*Aim of the exercise:* Find and copy each line of the data that includes "Directory".

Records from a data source
********************

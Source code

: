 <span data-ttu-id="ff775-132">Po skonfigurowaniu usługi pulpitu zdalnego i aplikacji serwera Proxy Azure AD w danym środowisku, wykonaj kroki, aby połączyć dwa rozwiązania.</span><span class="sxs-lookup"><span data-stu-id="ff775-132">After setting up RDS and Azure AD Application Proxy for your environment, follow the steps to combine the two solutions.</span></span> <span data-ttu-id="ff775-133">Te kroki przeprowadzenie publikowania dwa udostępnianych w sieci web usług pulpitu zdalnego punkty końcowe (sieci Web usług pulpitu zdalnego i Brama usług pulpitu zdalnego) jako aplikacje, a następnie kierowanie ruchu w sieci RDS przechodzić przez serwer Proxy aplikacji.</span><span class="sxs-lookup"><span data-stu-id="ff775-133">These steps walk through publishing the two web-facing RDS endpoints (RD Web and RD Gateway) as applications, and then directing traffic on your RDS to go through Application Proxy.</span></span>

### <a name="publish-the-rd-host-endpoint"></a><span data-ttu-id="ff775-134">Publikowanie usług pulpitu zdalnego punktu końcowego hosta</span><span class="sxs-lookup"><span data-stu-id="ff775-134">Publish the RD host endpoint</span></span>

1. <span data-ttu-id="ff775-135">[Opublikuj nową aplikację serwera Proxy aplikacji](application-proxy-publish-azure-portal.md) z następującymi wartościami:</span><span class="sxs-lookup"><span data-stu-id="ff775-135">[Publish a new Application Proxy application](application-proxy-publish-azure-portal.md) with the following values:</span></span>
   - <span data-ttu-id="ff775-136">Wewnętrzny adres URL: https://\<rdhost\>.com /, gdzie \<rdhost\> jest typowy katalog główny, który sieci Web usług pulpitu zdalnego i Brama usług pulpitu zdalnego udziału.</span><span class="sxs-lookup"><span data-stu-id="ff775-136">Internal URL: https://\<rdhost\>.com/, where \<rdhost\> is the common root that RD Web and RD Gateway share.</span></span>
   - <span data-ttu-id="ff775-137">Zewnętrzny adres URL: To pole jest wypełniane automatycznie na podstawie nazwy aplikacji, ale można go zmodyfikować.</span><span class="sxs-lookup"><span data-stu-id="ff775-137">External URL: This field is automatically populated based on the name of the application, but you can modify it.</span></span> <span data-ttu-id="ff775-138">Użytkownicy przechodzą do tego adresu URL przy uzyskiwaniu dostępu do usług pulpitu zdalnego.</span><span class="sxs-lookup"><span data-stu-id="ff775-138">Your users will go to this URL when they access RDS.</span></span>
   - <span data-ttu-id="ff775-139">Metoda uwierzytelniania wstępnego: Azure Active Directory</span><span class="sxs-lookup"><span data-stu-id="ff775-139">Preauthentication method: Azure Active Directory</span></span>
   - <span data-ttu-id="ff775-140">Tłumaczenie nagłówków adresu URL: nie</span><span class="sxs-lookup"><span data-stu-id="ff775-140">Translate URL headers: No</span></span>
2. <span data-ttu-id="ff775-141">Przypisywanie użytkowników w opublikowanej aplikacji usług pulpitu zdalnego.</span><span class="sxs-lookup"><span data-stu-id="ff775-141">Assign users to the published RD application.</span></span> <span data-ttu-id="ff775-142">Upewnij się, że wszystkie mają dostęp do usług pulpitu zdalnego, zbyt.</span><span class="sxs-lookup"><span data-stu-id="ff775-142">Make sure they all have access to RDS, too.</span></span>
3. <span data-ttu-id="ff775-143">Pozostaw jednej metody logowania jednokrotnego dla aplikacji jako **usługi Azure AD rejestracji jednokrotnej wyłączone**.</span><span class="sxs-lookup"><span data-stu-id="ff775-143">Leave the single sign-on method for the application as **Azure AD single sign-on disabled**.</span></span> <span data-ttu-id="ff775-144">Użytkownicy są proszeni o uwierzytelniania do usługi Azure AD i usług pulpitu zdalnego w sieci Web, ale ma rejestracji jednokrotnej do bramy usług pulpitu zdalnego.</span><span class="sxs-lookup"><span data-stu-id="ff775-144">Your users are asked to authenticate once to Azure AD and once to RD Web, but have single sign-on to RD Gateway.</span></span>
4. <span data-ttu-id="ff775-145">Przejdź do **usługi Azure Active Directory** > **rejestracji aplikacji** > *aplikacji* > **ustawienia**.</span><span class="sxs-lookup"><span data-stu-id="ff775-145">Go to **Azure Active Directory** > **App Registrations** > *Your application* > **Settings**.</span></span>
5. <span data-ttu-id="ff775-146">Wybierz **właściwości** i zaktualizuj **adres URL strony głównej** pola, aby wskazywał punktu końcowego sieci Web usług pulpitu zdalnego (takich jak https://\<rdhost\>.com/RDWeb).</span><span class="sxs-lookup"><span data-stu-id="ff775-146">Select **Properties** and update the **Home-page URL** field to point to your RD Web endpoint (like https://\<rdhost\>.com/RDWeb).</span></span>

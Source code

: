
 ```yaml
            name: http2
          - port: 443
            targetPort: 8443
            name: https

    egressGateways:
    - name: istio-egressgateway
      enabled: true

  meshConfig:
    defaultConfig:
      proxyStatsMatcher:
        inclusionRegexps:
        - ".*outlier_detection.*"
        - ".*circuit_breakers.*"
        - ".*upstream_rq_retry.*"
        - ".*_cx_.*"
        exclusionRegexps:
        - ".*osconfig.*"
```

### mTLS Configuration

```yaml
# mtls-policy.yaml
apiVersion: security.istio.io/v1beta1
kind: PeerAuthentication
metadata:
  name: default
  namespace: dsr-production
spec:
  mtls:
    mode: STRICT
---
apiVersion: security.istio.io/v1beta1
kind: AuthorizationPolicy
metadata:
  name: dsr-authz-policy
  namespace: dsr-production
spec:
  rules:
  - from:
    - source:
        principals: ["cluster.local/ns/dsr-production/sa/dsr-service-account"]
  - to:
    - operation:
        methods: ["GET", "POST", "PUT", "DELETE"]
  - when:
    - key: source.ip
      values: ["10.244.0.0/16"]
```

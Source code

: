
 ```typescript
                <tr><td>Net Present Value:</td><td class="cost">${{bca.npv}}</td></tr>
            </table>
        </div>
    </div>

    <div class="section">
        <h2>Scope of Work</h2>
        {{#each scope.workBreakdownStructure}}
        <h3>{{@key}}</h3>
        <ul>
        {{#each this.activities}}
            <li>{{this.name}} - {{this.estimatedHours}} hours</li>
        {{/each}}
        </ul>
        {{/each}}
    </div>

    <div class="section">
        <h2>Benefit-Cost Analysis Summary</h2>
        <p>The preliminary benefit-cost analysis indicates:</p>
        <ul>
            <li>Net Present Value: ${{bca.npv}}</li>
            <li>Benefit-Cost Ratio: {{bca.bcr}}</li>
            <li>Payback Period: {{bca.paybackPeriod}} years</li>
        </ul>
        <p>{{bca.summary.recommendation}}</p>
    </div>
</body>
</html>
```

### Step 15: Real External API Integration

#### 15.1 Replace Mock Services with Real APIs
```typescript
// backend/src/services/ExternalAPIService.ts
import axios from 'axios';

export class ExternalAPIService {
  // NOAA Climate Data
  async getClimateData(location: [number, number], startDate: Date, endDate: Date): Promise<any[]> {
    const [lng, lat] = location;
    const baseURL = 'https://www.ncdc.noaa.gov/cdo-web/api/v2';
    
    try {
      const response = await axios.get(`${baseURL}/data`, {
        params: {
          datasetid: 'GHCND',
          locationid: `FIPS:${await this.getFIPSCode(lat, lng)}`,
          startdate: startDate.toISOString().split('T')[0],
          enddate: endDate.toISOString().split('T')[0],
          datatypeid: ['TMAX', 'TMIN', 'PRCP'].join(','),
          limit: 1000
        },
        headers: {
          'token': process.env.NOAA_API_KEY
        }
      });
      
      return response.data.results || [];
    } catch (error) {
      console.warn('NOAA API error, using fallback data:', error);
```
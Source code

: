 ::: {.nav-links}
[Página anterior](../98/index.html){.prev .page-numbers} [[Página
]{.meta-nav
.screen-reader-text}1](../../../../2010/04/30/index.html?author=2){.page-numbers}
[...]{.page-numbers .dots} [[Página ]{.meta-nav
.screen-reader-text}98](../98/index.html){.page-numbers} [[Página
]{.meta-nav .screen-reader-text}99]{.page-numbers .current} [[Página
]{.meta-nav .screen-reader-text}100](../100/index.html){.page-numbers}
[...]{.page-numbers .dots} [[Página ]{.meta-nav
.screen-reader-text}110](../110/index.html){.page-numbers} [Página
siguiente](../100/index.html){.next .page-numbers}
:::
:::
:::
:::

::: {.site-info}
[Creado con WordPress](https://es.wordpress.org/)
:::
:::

********************

*Answer section:*
   - <span data-ttu-id="ff775-139">Metoda uwierzytelniania wstępnego: Azure Active Directory</span><span class="sxs-lookup"><span data-stu-id="ff775-139">Preauthentication method: Azure Active Directory</span></span>
4. <span data-ttu-id="ff775-145">Przejdź do **usługi Azure Active Directory** > **rejestracji aplikacji** > *aplikacji* > **ustawienia**.</span><span class="sxs-lookup"><span data-stu-id="ff775-145">Go to **Azure Active Directory** > **App Registrations** > *Your application* > **Settings**.</span></span>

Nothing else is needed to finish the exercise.